Identifying Problem Isomorphism

“LFU Cache” involves designing a cache system with a specific eviction policy, namely, least frequently used (LFU). The main crux of the problem lies in effectively managing the cache with capacity constraints and updating the frequency of use for each entry.

A simpler problem sharing this theme is “LRU Cache”. In this problem, the cache system design is similar, but the eviction policy is least recently used (LRU), which is simpler to implement compared to LFU. Here, entries need to be updated based on recency of use, rather than frequency.

A more complex problem is “Design In-Memory File System”. This problem requires design of a more complex data structure (a file system), maintaining different types of entries (files and directories) and implementing various operations.

The reasoning behind these choices:

  • “LRU Cache” is simpler than “LFU Cache” as it only requires tracking of the recency of usage, which can be achieved with a doubly linked list and a hash map.
  • “Design In-Memory File System” is more complex because it involves design of multiple interacting parts (files, directories, and the operations on them), making it a step further in complexity.

From simpler to more complex:

  1. “LRU Cache”
  2. “LFU Cache”
  3. “Design In-Memory File System”

This classification is based on the complexity of the data structure that needs to be designed and the operations that need to be supported.
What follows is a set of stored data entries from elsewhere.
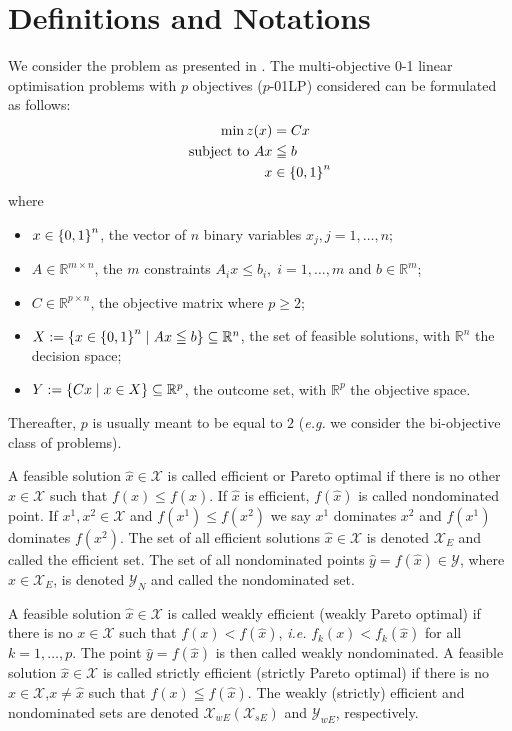 \section{Definitions and Notations}
We consider the problem as presented in \cite{gravitymachine}. The multi-objective 0-1 linear optimisation problems with $p$ objectives ($p$-01LP) considered can be formulated as follows:
\begin{align*}
    \min z(x)&=Cx\\
    \text{subject to } Ax &\leqq b\\
    x &\in \left\lbrace 0,1 \right\rbrace^n
\end{align*}
where
\begin{itemize}
    \item $x\in \left\lbrace 0,1 \right\rbrace^n$, the vector of $n$ binary variables $x_j, j=1,\ldots,n$;
    \item $A\in\mathbb{R}^{m\times n}$, the $m$ constraints $A_ix \leq b_i, \; i=1,\ldots,m$ and $b\in \mathbb{R}^m$;
    \item $C \in \mathbb{R}^{p\times n}$, the objective matrix where $p \geq 2$;
    \item $X:=\left\lbrace x\in\left\lbrace 0,1 \right\rbrace^n\mid Ax \leqq b \right\rbrace \subseteq \mathbb{R}^n$, the set of feasible solutions, with $\mathbb{R}^n$ the decision space;
    \item $Y:=\left\lbrace Cx\mid x \in X \right\rbrace\subseteq\mathbb{R}^p$, the outcome set, with $\mathbb{R}^p$ the objective space.
\end{itemize}
Thereafter, $p$ is usually meant to be equal to $2$ (\textit{e.g.} we consider the bi-objective class of problems).
\begin{definition}
A feasible solution $\hat{x}\in\mathcal{X}$ is called efficient or Pareto optimal if there is no other $x \in \mathcal{X}$ such that $f(x)\leq f(\hat{x})$. If $\hat{x}$ is efficient, $f(\hat{x})$ is called nondominated point. If $x^1, x^2 \in \mathcal{X}$ and $f(x^1)\leq f(x^2)$ we say $x^1$ dominates $x^2$ and $f(x^1)$ dominates $f(x^2)$. The set of all efficient solutions $\hat{x} \in \mathcal{X}$ is denoted $\mathcal{X}_E$ and called the efficient set. The set of all nondominated points $\hat{y}=f(\hat{x})\in\mathcal{Y}$, where $\hat{x}\in\mathcal{X}_E$, is denoted $\mathcal{Y}_N$ and called the nondominated set.
\end{definition}
\begin{definition}
A feasible solution $\hat{x}\in \mathcal{X}$ is called weakly efficient (weakly Pareto optimal) if there is no $x\in \mathcal{X}$ such that $f(x)<f(\hat{x})$, \textit{i.e.} $f_k(x)<f_k(\hat{x})$ for all $k=1,\ldots,p$. The point $\hat{y}=f(\hat{x})$ is then called weakly nondominated. A feasible solution $\hat{x}\in\mathcal{X}$ is called strictly efficient (strictly Pareto optimal) if there is no $x\in\mathcal{X}$,$x\neq\hat{x}$ such that $f(x)\leqq f(\hat{x})$. The weakly (strictly) efficient and nondominated sets are denoted $\mathcal{X}_{wE}(\mathcal{X}_{sE})$ and $ \mathcal{Y}_{wE}$, respectively. 
\end{definition}

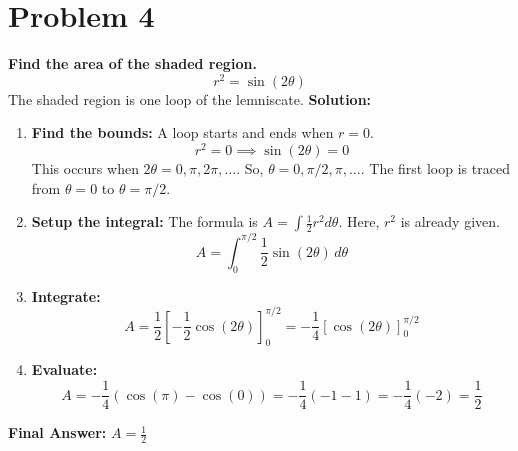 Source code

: \documentclass{article}
\begin{document}
\section*{Problem 4}
\textbf{Find the area of the shaded region.}
\[ r^2 = \sin(2\theta) \]
The shaded region is one loop of the lemniscate.
\textbf{Solution:}
\begin{enumerate}
    \item \textbf{Find the bounds:} A loop starts and ends when $r=0$.
    \[ r^2 = 0 \implies \sin(2\theta) = 0 \]
    This occurs when $2\theta = 0, \pi, 2\pi, \dots$. So, $\theta = 0, \pi/2, \pi, \dots$. The first loop is traced from $\theta=0$ to $\theta=\pi/2$.
    \item \textbf{Setup the integral:} The formula is $A = \int \frac{1}{2}r^2 d\theta$. Here, $r^2$ is already given.
    \[ A = \int_{0}^{\pi/2} \frac{1}{2} \sin(2\theta) \,d\theta \]
    \item \textbf{Integrate:}
    \[ A = \frac{1}{2} \left[ -\frac{1}{2}\cos(2\theta) \right]_{0}^{\pi/2} = -\frac{1}{4} \left[ \cos(2\theta) \right]_{0}^{\pi/2} \]
    \item \textbf{Evaluate:}
    \[ A = -\frac{1}{4} (\cos(\pi) - \cos(0)) = -\frac{1}{4} (-1 - 1) = -\frac{1}{4}(-2) = \frac{1}{2} \]
\end{enumerate}
\textbf{Final Answer:} $A = \frac{1}{2}$
\newpage
\end{document}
As always, this mapping is an approximation, and actual difficulty can vary based on individual understanding and familiarity with the concepts involved.

10 Prerequisite LeetCode Problems

“LFU Cache” involves data structure design and implementation. Specifically, hash maps, doubly-linked lists, and caching algorithms.

Here are 10 problems to build these foundational skills:

  1. “Two Sum” (LeetCode Problem #1): This problem introduces you to the use of hash maps for efficient lookups.

  2. “LRU Cache” (LeetCode Problem #146): This problem will help you understand the LRU caching mechanism, which is a simpler version of LFU.

  3. “Design Doubly Linked List” (LeetCode Problem #707): This problem requires you to design a basic doubly-linked list, which is an essential part of the LFU cache.

  4. “Implement Stack using Queues” (LeetCode Problem #225): This problem involves implementing a basic data structure using another, similar to how you might implement an LFU cache using a hash map and a doubly-linked list.

  5. “Valid Anagram” (LeetCode Problem #242): This problem further practices the use of hash maps to count elements.

  6. “Contains Duplicate” (LeetCode Problem #217): This problem provides practice in using hash maps to track the existence of items.

  7. “Design HashMap” (LeetCode Problem #706): This problem requires you to design a basic hash map, which is an essential part of the LFU cache.

  8. “Design Circular Queue” (LeetCode Problem #622): This problem introduces you to the design of more complex data structures, which is a good step up towards the LFU cache.

  9. “Design Linked List” (LeetCode Problem #707): This problem has you design a simple linked list. Understanding linked lists is crucial for the LFU cache problem, as doubly-linked lists are a kind of linked list.

  10. “Design Circular Deque” (LeetCode Problem #641): This problem involves the design of a more complex linked list structure, which is a great stepping stone towards the LFU cache problem.

Design and implement a data structure for a Least Frequently Used (LFU) cache.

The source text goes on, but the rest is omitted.